On November 11, 2025, Uchegbu Joshua, a TikToker known as councilsmiles, who is currently pursuing a law degree, posted a video in response to another TikToker, King Eighty, who asked, “How can you get a wife from there and process?”
In his response, Joshua provided a step-by-step instruction on how to target girls from orphanages for marriage while avoiding bride price and family involvement. He identified the primary advantage of marrying an orphan as avoiding bride price payments and family involvement.
In his video, Joshua described approaching large orphanage homes, viewing available girls of legal age, and selecting one for marriage. He presented this as a straightforward transaction requiring no family negotiation or community involvement.
The video prompted immediate responses from women condemning the practice. On X (formerly Twitter), a woman identified as @twigblu, who previously worked with a girls’ NGO, wrote,
“This is a terrible norm. When I worked for a girls’ NGO, there were men like this. They targeted girls who had no one and took them away to ‘marry them’—then the beatings started.”
Another commenter, @tythinks1, stated, “They source for the most vulnerable girls across every metric so that subjugation will be absolute. Now, this issue needs serious and urgent attention. The orphanage homes are failing these girls. This is sickening.”
The targeting of orphaned girls for marriage is not new. On the same day, Nurse Nonso, a girl child advocate, posted a video addressing the pattern. “This is the third time I’ve come across someone telling me that Igbo men now go to orphanage homes to marry teenage girls,” she stated.

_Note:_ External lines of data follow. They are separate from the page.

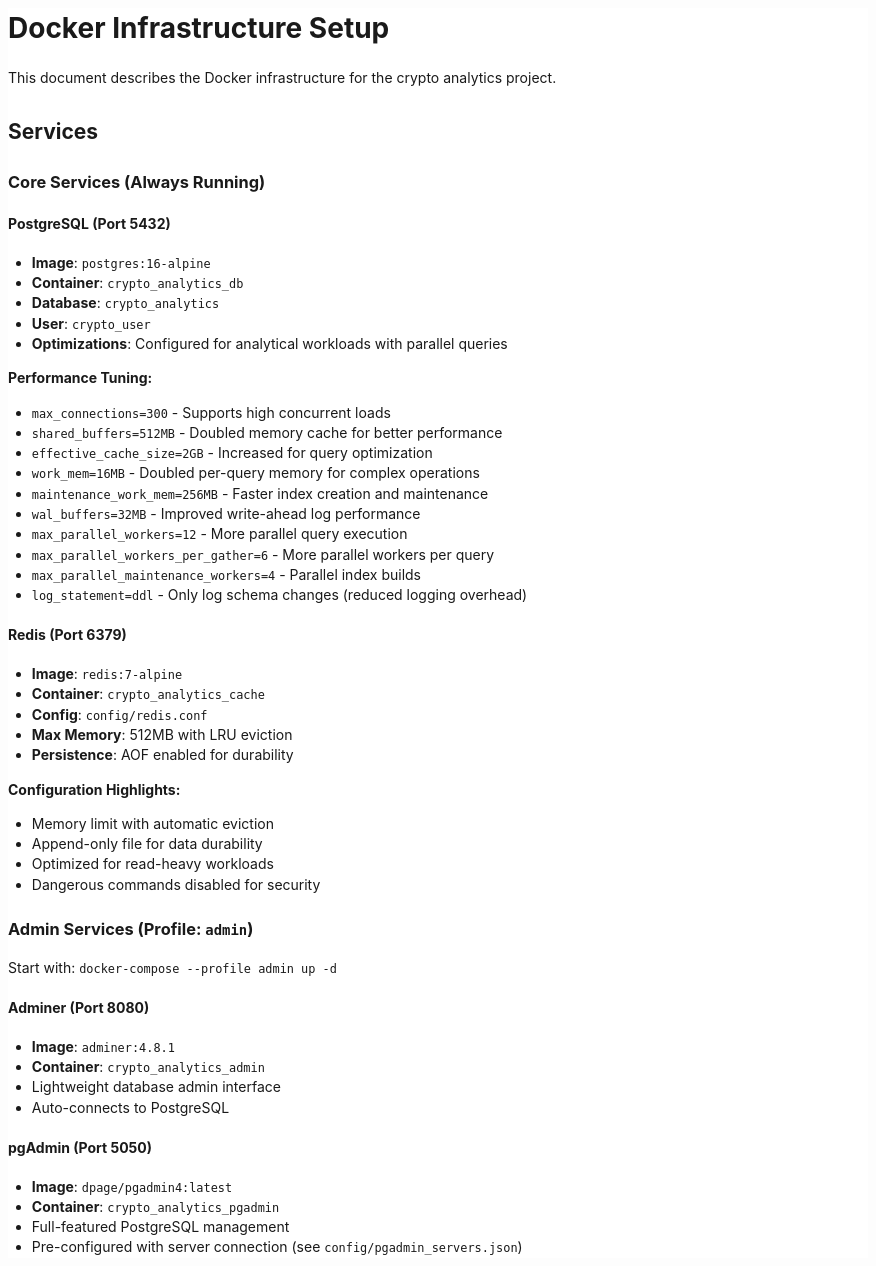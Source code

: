 # Docker Infrastructure Setup

This document describes the Docker infrastructure for the crypto analytics project.

## Services

### Core Services (Always Running)

#### PostgreSQL (Port 5432)
- **Image**: `postgres:16-alpine`
- **Container**: `crypto_analytics_db`
- **Database**: `crypto_analytics`
- **User**: `crypto_user`
- **Optimizations**: Configured for analytical workloads with parallel queries

**Performance Tuning:**
- `max_connections=300` - Supports high concurrent loads
- `shared_buffers=512MB` - Doubled memory cache for better performance
- `effective_cache_size=2GB` - Increased for query optimization
- `work_mem=16MB` - Doubled per-query memory for complex operations
- `maintenance_work_mem=256MB` - Faster index creation and maintenance
- `wal_buffers=32MB` - Improved write-ahead log performance
- `max_parallel_workers=12` - More parallel query execution
- `max_parallel_workers_per_gather=6` - More parallel workers per query
- `max_parallel_maintenance_workers=4` - Parallel index builds
- `log_statement=ddl` - Only log schema changes (reduced logging overhead)

#### Redis (Port 6379)
- **Image**: `redis:7-alpine`
- **Container**: `crypto_analytics_cache`
- **Config**: `config/redis.conf`
- **Max Memory**: 512MB with LRU eviction
- **Persistence**: AOF enabled for durability

**Configuration Highlights:**
- Memory limit with automatic eviction
- Append-only file for data durability
- Optimized for read-heavy workloads
- Dangerous commands disabled for security

### Admin Services (Profile: `admin`)

Start with: `docker-compose --profile admin up -d`

#### Adminer (Port 8080)
- **Image**: `adminer:4.8.1`
- **Container**: `crypto_analytics_admin`
- Lightweight database admin interface
- Auto-connects to PostgreSQL

#### pgAdmin (Port 5050)
- **Image**: `dpage/pgadmin4:latest`
- **Container**: `crypto_analytics_pgadmin`
- Full-featured PostgreSQL management
- Pre-configured with server connection (see `config/pgadmin_servers.json`)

She described how men approach orphanages, marry girls from the facility, and then abuse them at home. “And they abuse these women from Genesis to Revelation,” she said. “Because one, she does not have a family. She has nobody to run to.”
Nurse Nonso noted that this strategy is becoming increasingly common among men in her community.
“Most of our Igbo people now understand this thing, that most of them go to an orphanage home where they can get teenagers, those young, young girls to marry them. All the people they are dating in the community, in the society, those ones are not for marriage. They want girls who will be the ones to control.”